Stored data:
=== Section Start ===

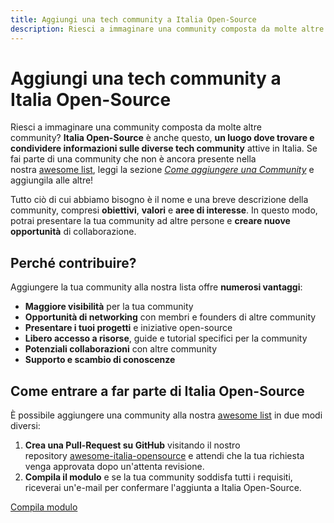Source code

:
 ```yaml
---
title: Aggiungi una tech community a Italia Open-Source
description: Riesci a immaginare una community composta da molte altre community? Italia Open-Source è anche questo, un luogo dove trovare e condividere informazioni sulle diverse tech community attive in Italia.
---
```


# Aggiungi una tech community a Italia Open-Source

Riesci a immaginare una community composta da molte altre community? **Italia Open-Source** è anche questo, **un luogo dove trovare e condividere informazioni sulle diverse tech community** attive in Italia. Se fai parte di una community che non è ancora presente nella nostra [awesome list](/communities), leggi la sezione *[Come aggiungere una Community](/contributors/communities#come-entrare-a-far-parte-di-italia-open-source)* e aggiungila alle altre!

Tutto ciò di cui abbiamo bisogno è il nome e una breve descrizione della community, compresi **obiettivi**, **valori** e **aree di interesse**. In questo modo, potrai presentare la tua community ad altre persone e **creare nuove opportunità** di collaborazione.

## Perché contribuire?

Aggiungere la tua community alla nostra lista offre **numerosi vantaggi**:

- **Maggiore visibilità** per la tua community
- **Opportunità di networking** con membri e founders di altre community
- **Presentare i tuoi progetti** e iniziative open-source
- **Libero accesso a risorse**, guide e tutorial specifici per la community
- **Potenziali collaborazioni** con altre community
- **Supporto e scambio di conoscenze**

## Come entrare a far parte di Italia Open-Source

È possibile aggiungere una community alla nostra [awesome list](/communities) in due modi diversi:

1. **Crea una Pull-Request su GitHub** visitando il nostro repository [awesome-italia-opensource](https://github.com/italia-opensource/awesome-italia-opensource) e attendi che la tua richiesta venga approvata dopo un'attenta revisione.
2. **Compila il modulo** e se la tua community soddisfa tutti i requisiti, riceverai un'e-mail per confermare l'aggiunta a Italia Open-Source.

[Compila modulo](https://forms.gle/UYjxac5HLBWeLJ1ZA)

=== Section End ===

■ **Problem**
Write down exactly the span of lines above from the one containing "- **Potenziali collaborazioni**" to the one containing "2. **Compila il", both ends included.

■ **Answer section**
- **Potenziali collaborazioni** con altre community
- **Supporto e scambio di conoscenze**

## Come entrare a far parte di Italia Open-Source

È possibile aggiungere una community alla nostra [awesome list](/communities) in due modi diversi:

1. **Crea una Pull-Request su GitHub** visitando il nostro repository [awesome-italia-opensource](https://github.com/italia-opensource/awesome-italia-opensource) e attendi che la tua richiesta venga approvata dopo un'attenta revisione.
2. **Compila il modulo** e se la tua community soddisfa tutti i requisiti, riceverai un'e-mail per confermare l'aggiunta a Italia Open-Source.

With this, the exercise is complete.